# [Material for this task]

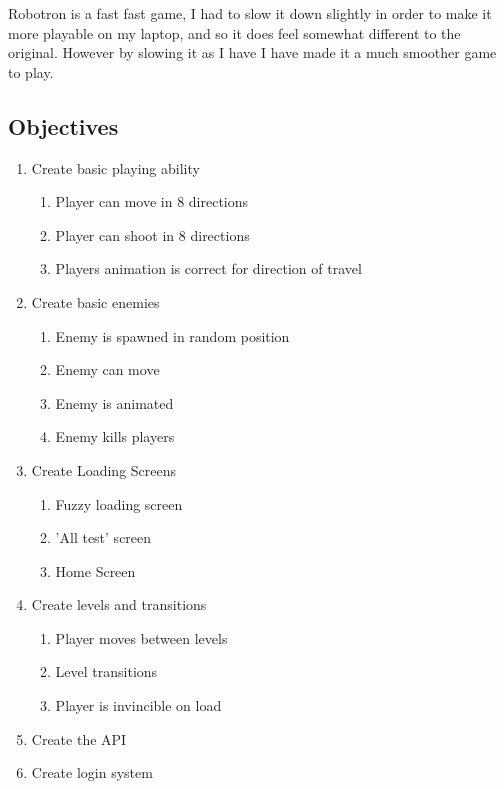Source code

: \documentclass{article}
\begin{document}
Robotron is a fast fast game, I had to slow it down slightly in order to make it more playable on my laptop, and so it does feel somewhat different to the original. However by slowing it as I have I have made it a much smoother game to play.

\subsection{Objectives}
\begin{enumerate}
    \item Create basic playing ability
        \begin{enumerate}
            \item Player can move in 8 directions
            \item Player can shoot in 8 directions
            \item Players animation is correct for direction of travel
        \end{enumerate}
    \item Create basic enemies
        \begin{enumerate}
            \item Enemy is spawned in random position
            \item Enemy can move
            \item Enemy is animated
            \item Enemy kills players
        \end{enumerate}
    \item Create Loading Screens
        \begin{enumerate}
            \item Fuzzy loading screen
            \item 'All test' screen
            \item Home Screen
        \end{enumerate}
    \item Create levels and transitions
        \begin{enumerate}
            \item Player moves between levels
            \item Level transitions
            \item Player is invincible on load
        \end{enumerate}
    \item Create the API
    \item Create login system
        \begin{enumerate}

\end{enumerate}
\end{enumerate}
\end{document}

# [Task statement]
Output the records exactly, pictures excluded.

# [Written solution]
Source code

: \documentclass{article}
\begin{document}
Robotron is a fast fast game, I had to slow it down slightly in order to make it more playable on my laptop, and so it does feel somewhat different to the original. However by slowing it as I have I have made it a much smoother game to play.

\subsection{Objectives}
\begin{enumerate}
    \item Create basic playing ability
        \begin{enumerate}
            \item Player can move in 8 directions
            \item Player can shoot in 8 directions
            \item Players animation is correct for direction of travel
        \end{enumerate}
    \item Create basic enemies
        \begin{enumerate}
            \item Enemy is spawned in random position
            \item Enemy can move
            \item Enemy is animated
            \item Enemy kills players
        \end{enumerate}
    \item Create Loading Screens
        \begin{enumerate}
            \item Fuzzy loading screen
            \item 'All test' screen
            \item Home Screen
        \end{enumerate}
    \item Create levels and transitions
        \begin{enumerate}
            \item Player moves between levels
            \item Level transitions
            \item Player is invincible on load
        \end{enumerate}
    \item Create the API
    \item Create login system
        \begin{enumerate}

\end{enumerate}
\end{enumerate}
\end{document}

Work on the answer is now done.